Who's buying what

City giant Herbert Smith kicks off our latest round-up of product purchases.

It has bought the Enterprise Vault e-mail management system from KVS to reduce e-mail overload with Microsoft Exchange, and provide lawyers with a tool to search and retrieve all documents relating to client matters.

It is being initially implemented in London and then installed across Herbert Smith's global network during a phased roll-out this year.

John Rogers, the firm's head of IT, said: 'The need to exchange information between different departments or practices has become business-critical and the number one requirement for our lawyers.

Much of the information is contained within e-mail.

'We identified the need for an e-mail solution that would provide us with a repository for storing archived e-mails, thus clearing our Exchange in-boxes and reducing storage requirements.

One of the main objectives was to identify a product which could provide our lawyers with the ability to store e-mails by matter.'

Leading trade union firm Thompsons has selected Axxia's Case Manager solution for its employment rights unit.

It will be rolled out on a stand-alone basis, with discrete installations going into ten regional offices.

Fee-earners will also be equipped with Axxia Desktop and the Eureka Reporting module.
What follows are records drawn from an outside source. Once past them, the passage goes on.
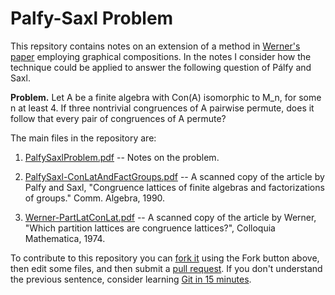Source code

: Palfy-Saxl Problem
==================
This repsitory contains notes on an extension of a method in
[Werner's paper](https://github.com/williamdemeo/PalfySaxlProblem/raw/master/Werner-PartLatConLat.pdf)
employing graphical compositions. In the notes I consider how the technique
could be applied to answer the following question of P&aacute;lfy and Saxl.

**Problem.**
Let A be a finite algebra with Con(A) isomorphic to M_n, for some n at least 4. 
If three nontrivial congruences of A pairwise permute, does it follow
that every pair of congruences of A permute?

The main files in the repository are:

1.  [PalfySaxlProblem.pdf](https://github.com/williamdemeo/PalfySaxlProblem/raw/master/PalfySaxlProblem.pdf) -- Notes on the problem.

2.  [PalfySaxl-ConLatAndFactGroups.pdf](https://github.com/williamdemeo/PalfySaxlProblem/raw/master/PalfySaxl-ConLatAndFactGroups.pdf) -- A scanned copy of the article by Palfy and Saxl, "Congruence lattices of finite algebras and factorizations of groups." Comm. Algebra, 1990.

3.  [Werner-PartLatConLat.pdf](https://github.com/williamdemeo/PalfySaxlProblem/raw/master/Werner-PartLatConLat.pdf) -- A scanned copy of the article by Werner, "Which partition lattices are congruence lattices?", Colloquia Mathematica, 1974.

To contribute to this repository you can
[fork it](https://help.github.com/articles/fork-a-repo) using the Fork button
above, then edit some files, and then submit a
[pull request](https://help.github.com/articles/using-pull-requests).  If you
don't understand the previous sentence, consider learning
[Git in 15 minutes](http://try.github.io/levels/1/challenges/1).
Stephen Cavalier, head of the unit, said the time-sensitive nature of employment matters meant they had looked for a case management system specifically dedicated to the needs of the work.

A major tendering exercise for a digital dictation pilot at City firm Reynolds Porter Chamberlain has seen nFlow's DictaFlow product win out.
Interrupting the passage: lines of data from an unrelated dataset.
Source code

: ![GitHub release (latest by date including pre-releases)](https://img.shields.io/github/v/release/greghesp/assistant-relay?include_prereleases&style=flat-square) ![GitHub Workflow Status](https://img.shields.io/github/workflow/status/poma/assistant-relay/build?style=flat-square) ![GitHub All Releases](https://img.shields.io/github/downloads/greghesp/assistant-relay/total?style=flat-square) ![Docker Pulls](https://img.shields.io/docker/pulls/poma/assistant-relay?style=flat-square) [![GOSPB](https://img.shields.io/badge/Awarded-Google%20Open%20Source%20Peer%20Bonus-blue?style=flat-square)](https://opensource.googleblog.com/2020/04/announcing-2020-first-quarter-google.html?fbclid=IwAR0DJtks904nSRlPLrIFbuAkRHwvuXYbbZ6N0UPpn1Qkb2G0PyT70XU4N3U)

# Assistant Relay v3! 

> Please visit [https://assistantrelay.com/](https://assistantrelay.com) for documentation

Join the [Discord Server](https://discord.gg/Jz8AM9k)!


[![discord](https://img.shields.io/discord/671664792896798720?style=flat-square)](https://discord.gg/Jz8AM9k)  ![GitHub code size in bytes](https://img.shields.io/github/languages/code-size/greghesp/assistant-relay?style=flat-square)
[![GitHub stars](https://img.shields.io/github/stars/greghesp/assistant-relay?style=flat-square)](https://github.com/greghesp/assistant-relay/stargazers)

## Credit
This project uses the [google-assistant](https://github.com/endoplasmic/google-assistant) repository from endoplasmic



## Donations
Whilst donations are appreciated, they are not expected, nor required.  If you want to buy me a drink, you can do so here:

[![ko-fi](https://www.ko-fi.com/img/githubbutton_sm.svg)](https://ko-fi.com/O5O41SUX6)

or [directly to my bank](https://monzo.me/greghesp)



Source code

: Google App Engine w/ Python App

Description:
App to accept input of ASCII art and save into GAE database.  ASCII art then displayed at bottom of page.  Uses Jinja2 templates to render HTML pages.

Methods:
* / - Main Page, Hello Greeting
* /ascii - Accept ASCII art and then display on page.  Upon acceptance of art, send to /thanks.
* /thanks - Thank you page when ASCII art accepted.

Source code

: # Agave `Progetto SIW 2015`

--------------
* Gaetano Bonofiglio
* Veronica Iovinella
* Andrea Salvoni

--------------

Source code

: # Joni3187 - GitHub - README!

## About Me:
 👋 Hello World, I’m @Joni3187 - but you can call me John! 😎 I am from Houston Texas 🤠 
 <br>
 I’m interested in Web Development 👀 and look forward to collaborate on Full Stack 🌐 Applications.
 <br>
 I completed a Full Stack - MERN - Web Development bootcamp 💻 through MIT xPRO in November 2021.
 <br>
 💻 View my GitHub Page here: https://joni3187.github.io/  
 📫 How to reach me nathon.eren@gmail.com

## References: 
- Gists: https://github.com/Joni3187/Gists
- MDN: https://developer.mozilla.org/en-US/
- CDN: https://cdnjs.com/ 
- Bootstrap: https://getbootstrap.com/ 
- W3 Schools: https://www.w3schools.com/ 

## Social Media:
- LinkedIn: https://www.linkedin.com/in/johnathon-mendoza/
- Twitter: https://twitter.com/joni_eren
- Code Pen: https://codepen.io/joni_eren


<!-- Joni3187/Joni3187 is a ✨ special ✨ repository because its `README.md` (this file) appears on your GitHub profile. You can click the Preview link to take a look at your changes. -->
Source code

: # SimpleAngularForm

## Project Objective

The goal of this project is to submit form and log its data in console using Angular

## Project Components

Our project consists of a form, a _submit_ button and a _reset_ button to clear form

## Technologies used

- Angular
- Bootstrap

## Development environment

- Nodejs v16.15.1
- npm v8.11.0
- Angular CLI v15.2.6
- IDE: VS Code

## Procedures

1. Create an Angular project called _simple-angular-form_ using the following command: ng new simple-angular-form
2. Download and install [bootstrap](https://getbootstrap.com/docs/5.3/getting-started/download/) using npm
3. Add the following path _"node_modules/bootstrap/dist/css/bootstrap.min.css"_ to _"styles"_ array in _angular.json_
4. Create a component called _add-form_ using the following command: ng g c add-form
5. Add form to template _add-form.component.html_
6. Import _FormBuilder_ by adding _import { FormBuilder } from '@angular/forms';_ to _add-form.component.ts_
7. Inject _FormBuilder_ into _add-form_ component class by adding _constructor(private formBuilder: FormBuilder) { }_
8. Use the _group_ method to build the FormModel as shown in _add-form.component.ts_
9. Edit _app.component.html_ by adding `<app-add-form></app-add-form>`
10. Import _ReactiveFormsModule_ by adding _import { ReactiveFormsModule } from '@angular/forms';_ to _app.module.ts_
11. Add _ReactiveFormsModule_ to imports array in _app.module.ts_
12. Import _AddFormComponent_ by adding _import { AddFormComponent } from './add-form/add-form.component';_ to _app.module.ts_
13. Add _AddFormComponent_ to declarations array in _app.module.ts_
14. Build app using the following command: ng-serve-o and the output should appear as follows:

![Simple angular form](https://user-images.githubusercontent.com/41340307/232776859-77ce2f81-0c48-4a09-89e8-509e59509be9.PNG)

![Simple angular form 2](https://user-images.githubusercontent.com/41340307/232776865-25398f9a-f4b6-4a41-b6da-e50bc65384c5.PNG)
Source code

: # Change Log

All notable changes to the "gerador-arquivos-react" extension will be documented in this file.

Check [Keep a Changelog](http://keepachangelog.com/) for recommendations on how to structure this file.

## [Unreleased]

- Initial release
The firm analysed every aspect of the solutions it short-listed, from the scalability and security to the resilience, user friendliness and overall cost of ownership.

After an initial testing period, Reynolds plans to roll it out across the practice.

Two wins for Videss's Expert range of case management solutions: recently formed Preston firm Anderson Eden, which deals exclusively with personal injury work, is rolling out Expert PI.

It has initially bought ten user licences.

Sheffield-based business recovery and insolvency firm Poppleton & Appleby has bought Expert Debt Recovery, only the second purchaser of the product after south Yorkshire firm Credit Collections UK.

The opening of a second office by three-partner south London firm Hartnells - which recently acted for the two brothers acquitted of murdering Damilola Taylor - has led the practice to establish a single communications link between the two sites, which are less than a mile apart.

The link carries both data and voice traffic, making use of the latest routing technology and a VoIP (Voice over IP) telephony system that allows both sites to share a single switchboard.

This means it only incurs a single charge for the combined data and voice link.

Professional Technology installed Cisco 1751 routers to connect the sites over a dedicated Kilostream-N link with ISDN dial-up connections for route back-up and bandwidth on demand, as well as high-speed Internet connections.

Opus Business Systems installed an Inter-Tel Axxess telephone system.